A população de pessoas não alfabetizadas, público prioritário dessa institucionalização, é recebida nas escolas de forma intermitente aproximadamente desde a década de 1960, sendo interpelada por um conjunto de discursos que vão desde a retórica da “vergonha nacional do analfabetismo” até os enunciados do “direito à educação”, da “educação para o trabalho” e, por fim, da “EJA como política de Estado” (LIMA, 2015). Ao longo dessa trajetória de crescente institucionalização, marcadamente entre os anos de 1960 (BEISIEGEL, 1974) e os anos 2000 (HADDAD; DI PIERRO, 2000), a educação de pessoas adultas foi alvo de oscilantes investimentos políticos que ora dedicaram atenção política, administrativa, financeira e pedagógica às ações voltadas à população adulta não escolarizada, ora administraram com parcimônia tais recursos, desenhando assim um movimento descontínuo no atendimento escolar do direito à educação das pessoas jovens e adultas. Essa dinâmica descontínua é visível, por exemplo, na série histórica da presença do direito à educação de pessoas adultas nas leis de diretrizes e bases e nas diversas constituições. O caráter histórico dessa descontinuidade ressalta a instabilidade e a contingência como condições para a análise do campo da EJA.

A descontinuidade com que a modalidade da Educação de Jovens e Adultos foi instalada como política educacional no Brasil é uma das características da sua história e das lutas, com recuos e avanços, pela garantia das condições para que todas e todos que desejarem estudar possam fazê-lo, independentemente de sua idade. A ideia de “condições para estudar” representa um conjunto bastante amplo de variáveis, podendo ser considerada resultante das lutas que se expressam na perspectiva política, em que os variados grupos de interesse disputam o jogo da visibilidade e do reconhecimento.
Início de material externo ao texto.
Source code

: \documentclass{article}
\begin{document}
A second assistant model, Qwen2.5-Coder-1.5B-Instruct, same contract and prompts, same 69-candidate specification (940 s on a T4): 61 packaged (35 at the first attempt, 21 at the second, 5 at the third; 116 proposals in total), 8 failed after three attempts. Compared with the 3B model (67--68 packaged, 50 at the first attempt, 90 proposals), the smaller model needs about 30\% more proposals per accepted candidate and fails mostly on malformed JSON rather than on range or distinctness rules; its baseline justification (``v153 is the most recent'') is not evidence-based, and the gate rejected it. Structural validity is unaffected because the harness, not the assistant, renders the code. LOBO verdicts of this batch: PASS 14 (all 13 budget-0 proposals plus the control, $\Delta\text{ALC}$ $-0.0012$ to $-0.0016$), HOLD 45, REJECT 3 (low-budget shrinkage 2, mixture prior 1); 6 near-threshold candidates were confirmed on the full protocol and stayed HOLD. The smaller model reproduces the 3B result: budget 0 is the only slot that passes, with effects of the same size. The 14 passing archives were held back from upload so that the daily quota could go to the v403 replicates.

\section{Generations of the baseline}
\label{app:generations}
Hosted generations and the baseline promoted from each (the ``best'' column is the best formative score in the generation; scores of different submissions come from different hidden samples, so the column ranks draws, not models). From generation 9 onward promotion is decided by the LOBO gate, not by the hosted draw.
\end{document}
Por exemplo, diversas condições tornaram possível a emergência de um Programa Nacional do Livro Didático para EJA (PNLDEJA), no ano de 2009. O convencimento dos decisores de políticas do Ministério da Educação sobre a necessidade deste programa decorreu, em larga medida, como decorrência da articulação de educadores e pesquisadores da EJA, por sua vez apoiados na ideia fundamental de isonomia de direitos entre os diversos públicos das políticas de educação. Contribuiu ainda para esse processo o avanço da compreensão sobre a importância do artefato livro no apoio às condições de ensino. A articulação entre avanço do conhecimento por meio da pesquisa, oportunidade política, aliada ao advocacy consistente resultou na produção de uma política que visava à garantia de condições mínimas para o cotidiano pedagógico da EJA. Tal trajetória da política sobre o artefato livro didático expõe uma importante dinâmica de produção curricular na EJA, fortemente articulada ao debate da especificidade.
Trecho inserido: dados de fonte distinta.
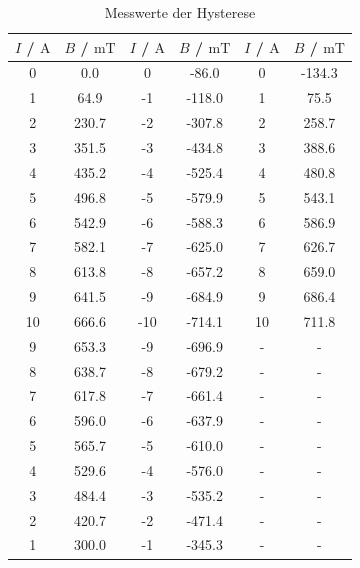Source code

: \begin{table}
\centering
\caption{Messwerte der Hysterese}
\begin{tabular}{c c c c c c}
  \toprule
  $I$ / $\unit{\ampere}$ &  $B$ / $\unit{\milli\tesla}$ &  $I$ / $\unit{\ampere}$ &  $B$ / $\unit{\milli\tesla}$ &  $I$ / $\unit{\ampere}$ &  $B$ / $\unit{\milli\tesla}$\\
  \midrule
     0 &        0.0 &         0 &      -86.0 &   0 &     -134.3 \\
     1 &       64.9 &        -1 &     -118.0 &   1 &       75.5 \\
     2 &      230.7 &        -2 &     -307.8 &   2 &      258.7 \\
     3 &      351.5 &        -3 &     -434.8 &   3 &      388.6 \\
     4 &      435.2 &        -4 &     -525.4 &   4 &      480.8 \\
     5 &      496.8 &        -5 &     -579.9 &   5 &      543.1 \\
     6 &      542.9 &        -6 &     -588.3 &   6 &      586.9 \\
     7 &      582.1 &        -7 &     -625.0 &   7 &      626.7 \\
     8 &      613.8 &        -8 &     -657.2 &   8 &      659.0 \\
     9 &      641.5 &        -9 &     -684.9 &   9 &      686.4 \\
    10 &      666.6 &       -10 &     -714.1 &  10 &      711.8 \\
     9 &      653.3 &        -9 &     -696.9 &  -  &        -     \\
     8 &      638.7 &        -8 &     -679.2 &  -  &        -     \\
     7 &      617.8 &        -7 &     -661.4 &  -  &        -     \\
     6 &      596.0 &        -6 &     -637.9 &  -  &        -     \\
     5 &      565.7 &        -5 &     -610.0 &  -  &        -     \\
     4 &      529.6 &        -4 &     -576.0 &  -  &        -     \\
     3 &      484.4 &        -3 &     -535.2 &  -  &        -     \\
     2 &      420.7 &        -2 &     -471.4 &  -  &        -     \\
     1 &      300.0 &        -1 &     -345.3 &  -  &        -     \\
  \bottomrule
  \end{tabular}
\end{table}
Situando-nos na complexa relação com o nosso contemporâneo, e tomando a tarefa de perscrutá-lo e compreender suas sombras, nos perguntamos sobre aquilo que inicialmente identificamos como uma dinâmica de desaparição da EJA, observada como decorrência das mudanças ocorridas a partir de 2013. Nesse período, observa-se a instauração paulatina das condições históricas e políticas em que a ordem pós-democrática passou a ter contornos mais precisos no Brasil. A partir das jornadas de junho de 2013, uma série de instabilidades de ordem jurídica, administrativa, legal, econômica e ética, mas sobretudo políticas, instala uma disrupção na ordem social brasileira, culminando com a deposição da presidenta eleita através de um golpe de Estado. Neste artigo, analisamos o que ocorre com a EJA nesse período, considerando que visibilidade institucional e curricular se articulam como operadoras da garantia de direitos quando as salvaguardas do Estado democrático estão ativas. Em contraponto a esta expectativa, a ordem pós-democrática evidencia uma rearticulação desses operadores, produzindo o fenômeno do desaparecimento. Ao longo do texto, entretanto, explicitamos que a racionalidade dirigida ao desaparecimento não é instaurada apenas nesse período, mas se configura como uma linha de força mais antiga e enraizada em nossa sociedade que, no entanto, assume contornos específicos no contemporâneo.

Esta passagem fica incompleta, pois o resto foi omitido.